Exercise goal: For every line in the material below that holds "techniques", report the line.

Data to examine:
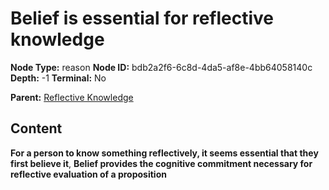 # Belief is essential for reflective knowledge

**Node Type:** reason
**Node ID:** bdb2a2f6-6c8d-4da5-af8e-4bb64058140c
**Depth:** -1
**Terminal:** No

**Parent:** [Reflective Knowledge](reflective-knowledge.md)

## Content

**For a person to know something reflectively, it seems essential that they first believe it**, **Belief provides the cognitive commitment necessary for reflective evaluation of a proposition**

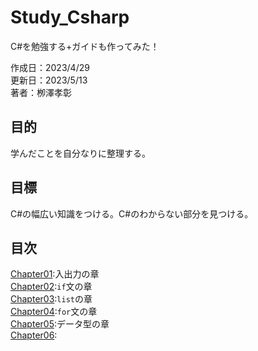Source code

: # Study_Csharp
C#を勉強する+ガイドも作ってみた！<br>

作成日：2023/4/29<br>
更新日：2023/5/13<br>
著者：栁澤孝彰<br>

## 目的
学んだことを自分なりに整理する。

## 目標
C#の幅広い知識をつける。C#のわからない部分を見つける。

## 目次
[Chapter01](https://github.com/Yoshiaki010/Study_Csharp/blob/main/Chapter01.md):入出力の章<br>
[Chapter02](https://github.com/Yoshiaki010/Study_Csharp/blob/main/Chapter02.md):`if`文の章<br>
[Chapter03]():`list`の章<br>
[Chapter04]():`for`文の章<br>
[Chapter05]():データ型の章<br>
[Chapter06]():<br>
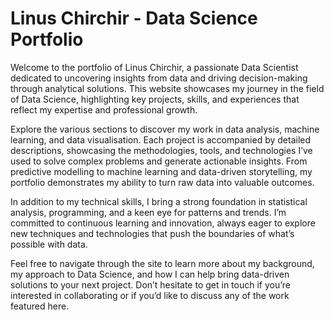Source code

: # Linus Chirchir - Data Science Portfolio

Welcome to the portfolio of Linus Chirchir, a passionate Data Scientist dedicated to uncovering insights from data and driving decision-making through analytical solutions. This website showcases my journey in the field of Data Science, highlighting key projects, skills, and experiences that reflect my expertise and professional growth.

Explore the various sections to discover my work in data analysis, machine learning, and data visualisation. Each project is accompanied by detailed descriptions, showcasing the methodologies, tools, and technologies I’ve used to solve complex problems and generate actionable insights. From predictive modelling to machine learning and data-driven storytelling, my portfolio demonstrates my ability to turn raw data into valuable outcomes.

In addition to my technical skills, I bring a strong foundation in statistical analysis, programming, and a keen eye for patterns and trends. I’m committed to continuous learning and innovation, always eager to explore new techniques and technologies that push the boundaries of what’s possible with data.

Feel free to navigate through the site to learn more about my background, my approach to Data Science, and how I can help bring data-driven solutions to your next project. Don’t hesitate to get in touch if you’re interested in collaborating or if you’d like to discuss any of the work featured here.
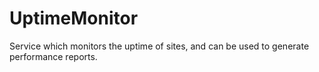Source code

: # UptimeMonitor
Service which monitors the uptime of sites, and can be used to generate performance reports.
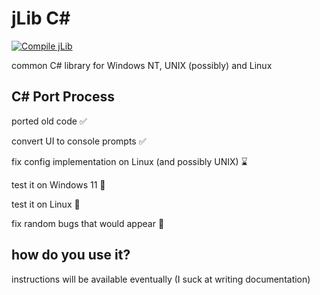 # jLib C#
[![Compile jLib](https://github.com/dot166/jLib/actions/workflows/jLib.yml/badge.svg)](https://github.com/dot166/jLib/actions/workflows/jLib.yml)

common C# library for Windows NT, UNIX (possibly) and Linux

## C# Port Process

ported old code ✅

convert UI to console prompts ✅

fix config implementation on Linux (and possibly UNIX) ⌛️

test it on Windows 11 🚫

test it on Linux 🚫

fix random bugs that would appear 🚫

## how do you use it?

instructions will be available eventually (I suck at writing documentation)

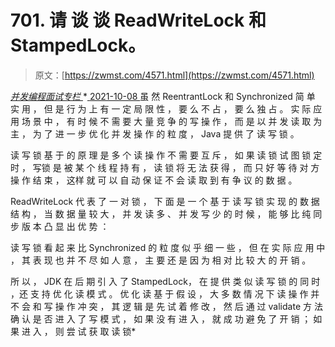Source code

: <!--yml
category: 未分类
date: 0001-01-01 00:00:00
--->

# 701\. 请 谈 谈 ReadWriteLock 和 StampedLock。

> 原文：[https://zwmst.com/4571.html](https://zwmst.com/4571.html)

   [ *并发编程面试专栏* ](https://zwmst.com/%e5%b9%b6%e5%8f%91%e7%bc%96%e7%a8%8b%e9%9d%a2%e8%af%95%e4%b8%93%e6%a0%8f)*[ <time datetime="2021-10-09T00:29:25+08:00"> 2021-10-08 </time> ](https://zwmst.com/4571.html)  虽 然 ReentrantLock 和 Synchronized 简 单 实 用 ， 但 是 行 为 上 有 一 定 局 限 性 ， 要 么 不 占 ， 要 么 独 占 。 实 际 应 用 场 景 中 ， 有 时 候 不 需 要 大 量 竞 争 的 写 操 作 ， 而 是 以 并 发 读 取 为 主 ， 为 了 进 一 步 优 化 并 发 操 作 的 粒 度 ， Java 提 供 了 读 写 锁 。

读 写 锁 基 于 的 原 理 是 多 个 读 操 作 不 需 要 互 斥 ， 如 果 读 锁 试 图 锁 定 时 ， 写锁 是 被 某 个 线 程 持 有 ， 读 锁 将 无 法 获 得 ， 而 只 好 等 待 对 方 操 作 结 束 ， 这样 就 可 以 自 动 保 证 不 会 读 取 到 有 争 议 的 数 据 。

ReadWriteLock 代 表 了 一 对 锁 ， 下 面 是 一 个 基 于 读 写 锁 实 现 的 数 据 结 构 ， 当 数 据 量 较 大 ， 并 发 读 多 、 并 发 写 少 的 时 候 ， 能 够 比 纯 同 步 版 本 凸 显 出 优 势 ：

读 写 锁 看 起 来 比 Synchronized 的 粒 度 似 乎 细 一 些 ， 但 在 实 际 应 用 中 ， 其 表 现 也 并 不 尽 如 人 意 ， 主 要 还 是 因 为 相 对 比 较 大 的 开 销 。

所 以 ， JDK 在 后 期 引 入 了 StampedLock， 在 提 供 类 似 读 写 锁 的 同 时 ，还 支 持 优 化 读 模 式 。 优 化 读 基 于 假 设 ， 大 多 数 情 况 下 读 操 作 并 不 会 和 写 操 作 冲 突 ， 其 逻 辑 是 先 试 着 修 改 ， 然 后 通 过 validate 方 法 确 认 是 否 进 入 了 写 模 式 ， 如 果 没 有 进 入 ， 就 成 功 避 免 了 开 销 ； 如 果 进 入 ， 则 尝 试 获 取 读 锁*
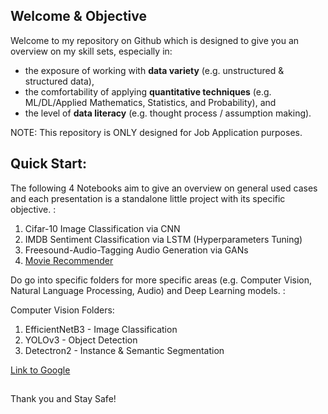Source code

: ## Welcome & Objective

Welcome to my repository on Github which is designed to give you an overview on my skill sets, especially in: 

- the exposure of working with **data variety** (e.g. unstructured & structured data), 
- the comfortability of applying **quantitative techniques** (e.g. ML/DL/Applied Mathematics, Statistics, and Probability), and 
- the level of **data literacy** (e.g. thought process / assumption making).

NOTE: This repository is ONLY designed for Job Application purposes.

## Quick Start:

The following 4 Notebooks aim to give an overview on general used cases and each presentation is a standalone little project with its specific objective. :

1. Cifar-10 Image Classification via CNN
2. IMDB Sentiment Classification via LSTM (Hyperparameters Tuning)
3. Freesound-Audio-Tagging Audio Generation via GANs
4. [Movie Recommender](https://github.com/kplai2020/application/blob/main/recommendation_system.ipynb)

Do go into specific folders for more specific areas (e.g. Computer Vision, Natural Language Processing, Audio) and Deep Learning models. :

Computer Vision Folders:
1. EfficientNetB3 - Image Classification
2. YOLOv3 - Object Detection
3. Detectron2 - Instance & Semantic Segmentation

[Link to Google](https://www.google.com)

##
Thank you and Stay Safe!
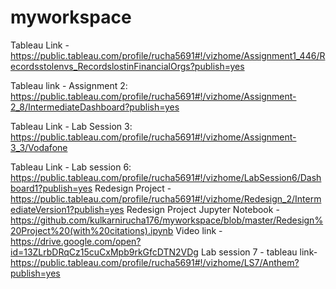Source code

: # myworkspace
Tableau Link - https://public.tableau.com/profile/rucha5691#!/vizhome/Assignment1_446/Recordsstolenvs_RecordslostinFinancialOrgs?publish=yes

Tableau link - Assignment 2: https://public.tableau.com/profile/rucha5691#!/vizhome/Assignment-2_8/IntermediateDashboard?publish=yes

Tableau Link - Lab Session 3: https://public.tableau.com/profile/rucha5691#!/vizhome/Assignment-3_3/Vodafone

Tableau Link - Lab session 6: https://public.tableau.com/profile/rucha5691#!/vizhome/LabSession6/Dashboard1?publish=yes
Redesign Project - https://public.tableau.com/profile/rucha5691#!/vizhome/Redesign_2/IntermediateVersion1?publish=yes
Redesign Project Jupyter Notebook - https://github.com/kulkarnirucha176/myworkspace/blob/master/Redesign%20Project%20(with%20citations).ipynb
Video link - https://drive.google.com/open?id=13ZLrbDRqCz15cuCxMpb9rkGfcDTN2VDg
Lab session 7 - tableau link-  https://public.tableau.com/profile/rucha5691#!/vizhome/LS7/Anthem?publish=yes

Solved problem:
In addition to my technical skills, I bring a strong foundation in statistical analysis, programming, and a keen eye for patterns and trends. I’m committed to continuous learning and innovation, always eager to explore new techniques and technologies that push the boundaries of what’s possible with data.
- the comfortability of applying **quantitative techniques** (e.g. ML/DL/Applied Mathematics, Statistics, and Probability), and 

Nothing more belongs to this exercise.